Variable in Scaffold can be organized in groups and used with a point-separated markup. For example I would define them as:
#variables vargroup1{
variable1: ####;
variable2: ####;
variable3: ####;
variable4: ####;
}
And later use on the code as, for example.
body{ width: vargroup1.variable1; margin: vargroup1.variable2 + 10;}
This helps development a lot, since you can group together variables from a system and reading the CSS files you can easily know what to reference. I didn't find anything like that on the Sass documentation, anyone knows if it is possible? Or if there is anyway using Mixins to do this?
Thanks
I came across this somewhat clunky solution (see Chris Eppstein's reply) using zip and index. Apparently a maintainer of SASS added these built-in functions in response to a similar question.
To quote his reply:
$border-names: a, b, c;
$border-widths: 1px, 1px, 2px;
$border-styles: solid, dashed, solid;
$border-colors: red, green, blue;
$borders: zip($border-widths, $border-styles, $border-colors);
#function border-for($name) {
#return nth($borders, index($border-names, $name))
}
#each $name in $border-names {
.border-#{$name} {
border: border-for($name);
}
}
Would generate:
.border-a { border: 1px solid red; }
.border-b { border: 1px dashed green; }
.border-c { border: 2px solid blue; }
The "naming your variables" comes from the list "-names" at the top; you then use the index of a desired variable name from that variable list to get the nth value from another variable lists. zip is used to mush separate lists together, so that you can retrieve the same index from all lists at the same time. Wrapping that behavior in a function makes it easier to retrieve a set.
There is no equivalent in Sass. But I can think in two workarounds:
1) Sass lists and its related list functions.
Your code could look like the following:
$variables = 40px 30px 20px 10px;
body {width: nth($variables, 1); margin: nth($variables, 2) + 10;}
It's not the same because list indexes can't be strings, so you haven't any way to name your variables.

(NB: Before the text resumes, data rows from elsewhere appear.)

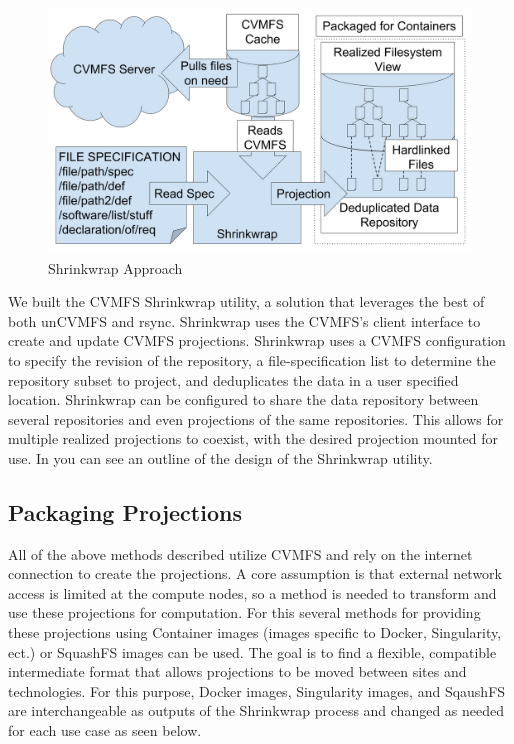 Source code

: \documentclass[sigconf]{acmart}
\begin{document}
\begin{figure}[h]
\includegraphics[width=\columnwidth]{drawings/shrinkwrap-structure.png}
\caption{Shrinkwrap Approach}
\label{figure:shrinkwrap-arch}
\end{figure}

We built the CVMFS Shrinkwrap utility,
a solution that leverages the best of both
unCVMFS and rsync.
Shrinkwrap uses the CVMFS's client interface to
create and update CVMFS projections.
Shrinkwrap uses a CVMFS configuration to specify the
revision of the repository, a file-specification list
to determine the repository subset to project, and
deduplicates the data in a user specified location.
Shrinkwrap can be configured to share the data
repository between several repositories and even
projections of the same repositories.
This allows for multiple realized projections
to coexist, with the desired projection
mounted for use.
In  you can see an outline
of the design of the Shrinkwrap utility.

\subsection{Packaging Projections}

All of the above methods described utilize CVMFS
and rely on the internet connection to create
the projections.
A core assumption is that external network
access is limited at the compute nodes, so a method
is needed to transform and use these projections
for computation.
For this several methods for providing
these projections using 
Container images (images specific to Docker, Singularity, ect.)
or SquashFS images can be used.
The goal is to find a flexible, compatible intermediate
format that allows projections to be moved between sites
and technologies.
For this purpose, Docker images, Singularity images, and 
SqaushFS are interchangeable as outputs of the Shrinkwrap process
and changed as needed for each use case as seen below.
\end{document}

2) Define a custom function. Look at Function Directives section in Sass reference
#function variables($variable_name) {
#if ($variable_name == 'variable1') {
#return 40px;
} #else if ($variable_name == 'variable2') {
#return 30px;
}
}
body {width: variables('variable_1'); margin: variables('variable_2') + 10;}
This way is less intuitive and uglier but you can 'name your variables'.
You could use the scss/sass map function:
#use "sass:map";
$variables: (
"variable1": ####;
"variable2": ####;
"variable3": ####;
"variable4": ####;
}
body {
width: map.get($variables, "variable1");
margin: map.get($variables, "variable2") + 10;
}
Documentation
You can use SASS lists a it's related functions on a way similar to that:
// List order: top, bottom, left, right, width, height, ...
$Header: 10px,auto,10px,auto,100%,50px;
$Footer: auto,0px,0px,auto,100%,20px;
#function getVar($variable,$name:top){
$var_index:1;
#if $name==bottom {
$var_index:2;
} #else if $name==left {
$var_index:3;
}
// Continue de if else for each property you want.
return nth($variable,$var_index);
}
That way calling something like:
getVar($Header,left)
Should return the value of the left property for the list of Header, but changing it to getVar($Footer,top) would return the value for the top property of the "Footer Group" (Footer List of Values).
That works for the time of using the values, but a the definition, you must follow the exact order and cannot leave any empty value, the nearest to an empty value that I found is #{''} what means "Empty String with no quotes", an empty value, but is added to the CSS.